Thank you. Our first question comes from Jimmy Bhullar from JPMorgan. Your line is open..
Hi. Good morning. I had a question first just on Dennis' comments on sort of potentially monetizing part of the in-force block and using the proceeds for buybacks.
Is this something that you've looked into in detail or are you sort of in the preliminary stages? And just some thoughts around what blocks you'd consider reinsuring and where you are in the whole process..
Jimmy, just like in M&A, we're not going to get into the details about anything specific. We're aware of – let me just say it this way, we're aware of the marketplace for the sale of blocks. Of course, being aware means we've talked to different parties. So, I would say, we have the general understanding of the potential.

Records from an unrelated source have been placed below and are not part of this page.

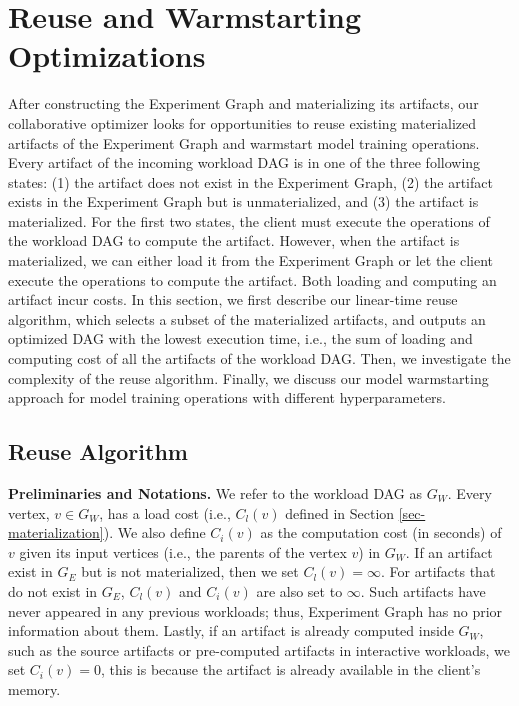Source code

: \section{Reuse and Warmstarting Optimizations}\label{sec-reuse-and-warmstarting}
After constructing the Experiment Graph and materializing its artifacts, our collaborative optimizer looks for opportunities to reuse existing materialized artifacts of the Experiment Graph and warmstart model training operations.
Every artifact of the incoming workload DAG is in one of the three following states: (1) the artifact does not exist in the Experiment Graph, (2) the artifact exists in the Experiment Graph but is unmaterialized, and (3) the artifact is materialized.
For the first two states, the client must execute the operations of the workload DAG to compute the artifact.
However, when the artifact is materialized, we can either load it from the Experiment Graph or let the client execute the operations to compute the artifact.
Both loading and computing an artifact incur costs.
In this section, we first describe our linear-time reuse algorithm, which selects a subset of the materialized artifacts, and outputs an optimized DAG with the lowest execution time, i.e., the sum of loading and computing cost of all the artifacts of the workload DAG.
Then, we investigate the complexity of the reuse algorithm.
Finally, we discuss our model warmstarting approach for model training operations with different hyperparameters.
\subsection{Reuse Algorithm} 
\textbf{Preliminaries and Notations.} 
We refer to the workload DAG as $G_W$.
Every vertex, $v \in G_W$, has a load cost (i.e., $C_l(v)$ defined in Section \ref{sec-materialization}).
We also define $C_i(v)$ as the computation cost (in seconds) of $v$ given its input vertices (i.e., the parents of the vertex $v$) in $G_W$.
If an artifact exist in $G_E$ but is not materialized, then we set $C_l(v)=\infty$.
For artifacts that do not exist in $G_E$, $C_l(v)$ and $C_i(v)$ are also set to $\infty$.
Such artifacts have never appeared in any previous workloads; thus, Experiment Graph has no prior information about them.
Lastly, if an artifact is already computed inside $G_W$, such as the source artifacts or pre-computed artifacts in interactive workloads, we set $C_i(v)=0$, this is because the artifact is already available in the client's memory.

Of course, going from a general understanding to a specific deal that made sense is what has to happen. In terms of what type of blocks, we would think that the simpler product, the better the price, then the easier execution. One example of that would be fixed annuities, although I think there are other liability block sales that are possible..
Okay. And then just on – if I could ask one more just on the Group Benefits market.
Could you just talk about how the competitive environment is there? And as you've looked more into the Liberty Mutual block, what's your view of the overall block in terms of pricing adequacy and your ability to achieve the expense savings that you'd guided to previously?.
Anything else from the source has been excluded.